[Start of Attachment]

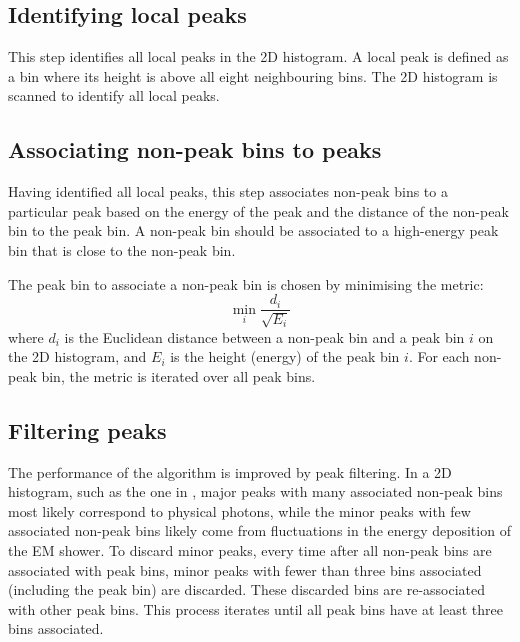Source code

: \subsection{Identifying local peaks}

This step identifies all local peaks in the 2D histogram. A local peak is defined as a bin where its height is above all eight neighbouring bins. The 2D histogram is scanned to identify all local peaks. %
\subsection{Associating non-peak bins to peaks}

Having identified all local peaks, this step associates non-peak bins to a particular peak based on the energy of the peak and the distance of the non-peak bin to the peak bin. A non-peak bin should be associated to a high-energy peak bin that is close to the non-peak bin.

The peak bin to associate a non-peak bin is chosen by minimising the metric:
\begin{equation}
\min_{i}\frac{d_{i}}{\sqrt{E_{i}}}
\end{equation}
where $d_{i}$ is the Euclidean distance between a non-peak bin and a  peak bin $i$ on the 2D histogram, and $E_{i}$ is the height (energy) of the peak bin $i$. For each non-peak bin, the metric is iterated over all peak bins. %


\subsection{Filtering peaks}

The performance of the \peakFinding algorithm is improved by peak filtering. In a 2D histogram, such as the one in , major peaks with many associated non-peak bins most likely correspond to physical photons, while the minor peaks with few associated non-peak bins  likely come from fluctuations in the energy deposition of the EM shower. To discard minor peaks, every time after all non-peak bins are associated with peak bins, minor peaks with fewer than three bins associated (including the peak bin) are discarded. These discarded bins are re-associated with other peak bins. This  process iterates until all peak bins have at least three bins associated.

[End of Attachment]

* [WORK ITEM]:
Count the lines of the entries above that contain the word "local" and give only the number.

* [SOLUTION]:
3